[[ Supplied material open ]]

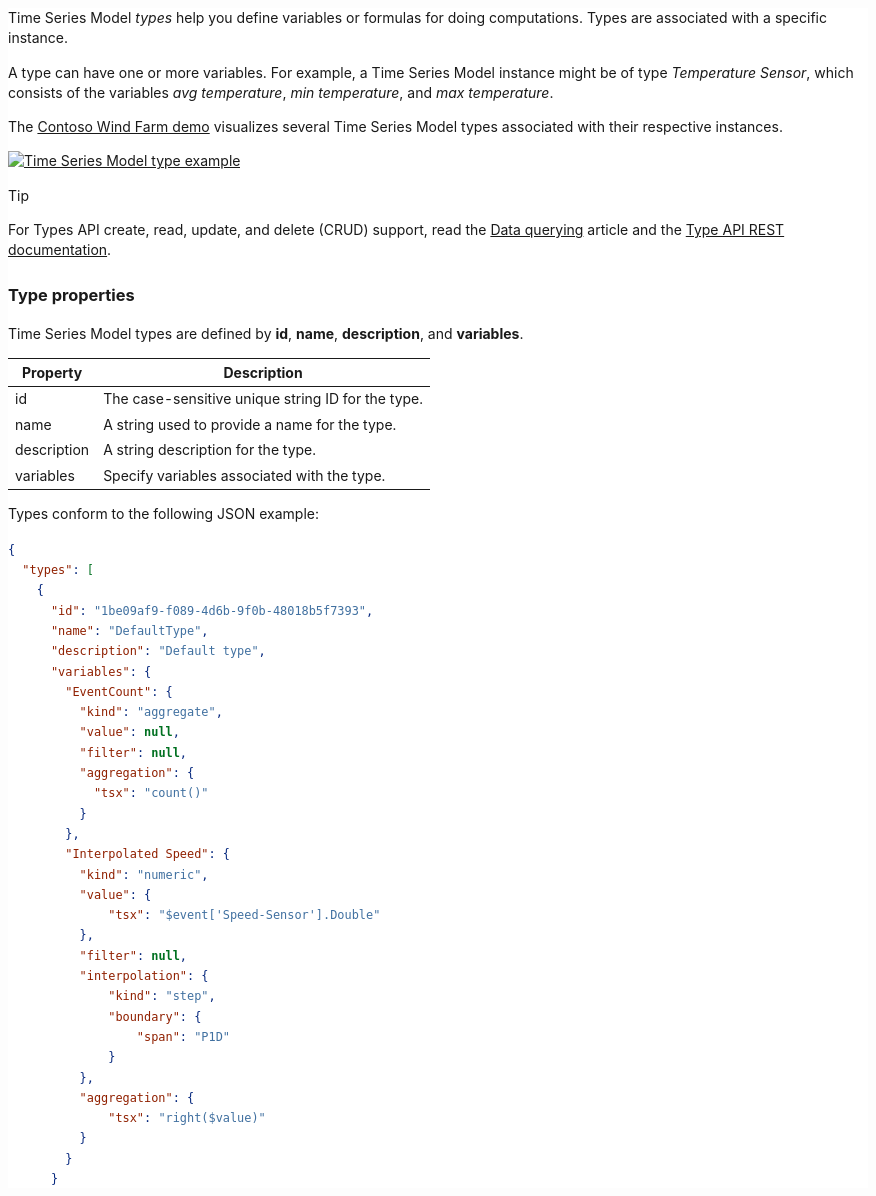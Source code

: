 Time Series Model *types* help you define variables or formulas for doing computations. Types are associated with a specific instance.

A type can have one or more variables. For example, a Time Series Model instance might be of type *Temperature Sensor*, which consists of the variables *avg temperature*, *min temperature*, and *max temperature*.

The [Contoso Wind Farm demo](https://insights.timeseries.azure.com/preview/samples) visualizes several Time Series Model types associated with their respective instances.

[![Time Series Model type example](media/v2-update-tsm/time-series-model-types.png)](media/v2-update-tsm/time-series-model-types.png#lightbox)

> [!TIP]
> For Types API create, read, update, and delete (CRUD) support, read the [Data querying](concepts-query-overview.md#time-series-model-query-tsm-q-apis) article and the [Type API REST documentation](/rest/api/time-series-insights/reference-model-apis#types-api).

### Type properties

Time Series Model types are defined by **id**, **name**, **description**, and **variables**.

| Property | Description |
| ---| ---|
| id | The case-sensitive unique string ID for the type. |
| name | A string used to provide a name for the type. |
| description | A string description for the type. |
| variables | Specify variables associated with the type. |

Types conform to the following JSON example:

```JSON
{
  "types": [
    {
      "id": "1be09af9-f089-4d6b-9f0b-48018b5f7393",
      "name": "DefaultType",
      "description": "Default type",
      "variables": {
        "EventCount": {
          "kind": "aggregate",
          "value": null,
          "filter": null,
          "aggregation": {
            "tsx": "count()"
          }
        },
        "Interpolated Speed": {
          "kind": "numeric",
          "value": {
              "tsx": "$event['Speed-Sensor'].Double"
          },
          "filter": null,
          "interpolation": {
              "kind": "step",
              "boundary": {
                  "span": "P1D"
              }
          },
          "aggregation": {
              "tsx": "right($value)"
          }
        }
      }
```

[[ Supplied material closed ]]

* _Your instructions_
If a line of the data above contains "update", copy it out.

* _Result_
[![Time Series Model type example](media/v2-update-tsm/time-series-model-types.png)](media/v2-update-tsm/time-series-model-types.png#lightbox)
> For Types API create, read, update, and delete (CRUD) support, read the [Data querying](concepts-query-overview.md#time-series-model-query-tsm-q-apis) article and the [Type API REST documentation](/rest/api/time-series-insights/reference-model-apis#types-api).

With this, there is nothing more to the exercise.